Employed people have less scope for tax savings as compared
to self-employed people.
If you are currently employed, the income and benefits from
and related to your employment are taxed and you cannot claim any deductions
against employment income except that are specifically allowed by the system.
Here are
some taxes planning techniques which can lead to save taxes:
• Arrange to get nontaxable benefits: There are
some employment benefits which are not taxable like contributions to a
registered pension plan, contributions to a group sickness or accident
insurance plan, contributions to a private health services plan, all or portion
of the cost of free or subsidized school services for your children.
• Ask to have your source withholdings reduced wherever
possible: In any situation where you expect to receive a refund after
filing your return, you should review the form which you file with your
employer and seek to have source with holdings reduced.
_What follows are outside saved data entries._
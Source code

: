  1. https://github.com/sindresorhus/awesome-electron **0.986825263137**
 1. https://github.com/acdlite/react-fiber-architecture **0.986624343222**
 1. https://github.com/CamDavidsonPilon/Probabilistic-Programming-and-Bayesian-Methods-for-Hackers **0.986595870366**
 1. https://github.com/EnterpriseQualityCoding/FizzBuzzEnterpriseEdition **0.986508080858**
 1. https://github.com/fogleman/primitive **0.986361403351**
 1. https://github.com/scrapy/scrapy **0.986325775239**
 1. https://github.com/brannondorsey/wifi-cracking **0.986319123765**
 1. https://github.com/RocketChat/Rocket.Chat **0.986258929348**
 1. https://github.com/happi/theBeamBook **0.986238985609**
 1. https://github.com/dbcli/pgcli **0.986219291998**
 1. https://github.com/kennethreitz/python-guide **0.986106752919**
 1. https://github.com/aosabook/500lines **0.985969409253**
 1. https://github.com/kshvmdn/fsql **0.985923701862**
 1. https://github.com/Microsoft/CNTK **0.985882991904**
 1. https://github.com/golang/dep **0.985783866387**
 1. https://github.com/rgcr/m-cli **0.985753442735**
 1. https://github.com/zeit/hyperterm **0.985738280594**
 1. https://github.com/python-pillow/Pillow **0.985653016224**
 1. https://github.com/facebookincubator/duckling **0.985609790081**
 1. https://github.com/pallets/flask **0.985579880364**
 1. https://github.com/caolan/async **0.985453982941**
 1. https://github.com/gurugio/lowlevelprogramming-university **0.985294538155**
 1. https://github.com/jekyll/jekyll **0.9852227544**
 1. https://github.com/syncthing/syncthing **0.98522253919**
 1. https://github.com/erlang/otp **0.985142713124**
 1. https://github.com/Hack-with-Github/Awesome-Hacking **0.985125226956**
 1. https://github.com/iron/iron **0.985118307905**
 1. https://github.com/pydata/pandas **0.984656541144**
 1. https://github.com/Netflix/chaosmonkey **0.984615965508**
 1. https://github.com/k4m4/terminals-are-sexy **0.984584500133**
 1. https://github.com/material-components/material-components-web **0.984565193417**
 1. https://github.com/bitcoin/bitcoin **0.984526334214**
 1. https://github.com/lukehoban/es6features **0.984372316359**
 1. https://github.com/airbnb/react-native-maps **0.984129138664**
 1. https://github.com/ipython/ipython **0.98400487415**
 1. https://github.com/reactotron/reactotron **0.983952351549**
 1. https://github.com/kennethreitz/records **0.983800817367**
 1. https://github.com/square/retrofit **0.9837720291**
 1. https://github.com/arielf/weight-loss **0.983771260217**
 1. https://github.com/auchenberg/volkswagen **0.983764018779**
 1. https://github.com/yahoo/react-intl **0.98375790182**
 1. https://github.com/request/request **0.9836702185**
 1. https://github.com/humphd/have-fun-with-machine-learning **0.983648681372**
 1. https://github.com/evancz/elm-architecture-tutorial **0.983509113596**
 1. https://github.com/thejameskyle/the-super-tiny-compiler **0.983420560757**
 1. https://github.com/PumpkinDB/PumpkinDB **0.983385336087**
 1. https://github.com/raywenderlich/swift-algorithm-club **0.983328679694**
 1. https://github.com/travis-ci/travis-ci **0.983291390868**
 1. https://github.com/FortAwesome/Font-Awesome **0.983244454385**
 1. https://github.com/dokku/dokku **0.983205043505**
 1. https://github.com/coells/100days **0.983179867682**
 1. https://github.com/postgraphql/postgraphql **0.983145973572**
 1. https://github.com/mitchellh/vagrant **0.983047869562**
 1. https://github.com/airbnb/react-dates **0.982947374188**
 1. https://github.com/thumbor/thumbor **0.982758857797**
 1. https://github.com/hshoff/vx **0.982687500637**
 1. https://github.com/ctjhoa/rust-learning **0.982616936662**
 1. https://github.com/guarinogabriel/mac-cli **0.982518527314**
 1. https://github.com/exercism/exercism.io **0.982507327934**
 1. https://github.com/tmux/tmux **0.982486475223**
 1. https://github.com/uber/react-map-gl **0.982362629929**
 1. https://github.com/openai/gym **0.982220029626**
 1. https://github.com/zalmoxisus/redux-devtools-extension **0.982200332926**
If you get a refund,
that means the has been holding your money and not paying you interest on it
for many months. It is better you can send a cheque to at filing time so that
you can use that funds in the meantime.
• Pay interest owing on loan from employer by January 30
of the following year:
If you receive a low interest -free loan from your employer,
you are considered to have received a benefit from employment. The benefit is
set at the CRA's current prescribed rate of interest minus any interest you
actually pay during the year or within 30 days after the end of the year. This
will provide you with a cash flow advantage.
• Consider employee's profit sharing plans for cash flow
purposes: there is no source withholding on the amounts paid by the
plan to you. Careful timing of the employers' contributions and the Tax Saving Plans disbursements
can give you better cash flow than would a straight bonus payment.
• Transfer retiring allowances to an RRSP: If you
transfer the entire retiring allowance into an RRSP, the legal fees will never
become deductible. When you take payments out of the RRSP, they are no longer
considered a retiring allowance.
• Claim the employment tax credit to help cover your
work related expenses: Employees can claim a 15% tax credit to help cover
their work related expenses.
• Employed trades people can claim the deduction for the
cost of new tools: If you are an employed trade person and you must use
your own tools on the job, you can deduct the portion of the cost of new tools.
• You can claim rebate for GST/HST paid on expenses
deductible from your employment income.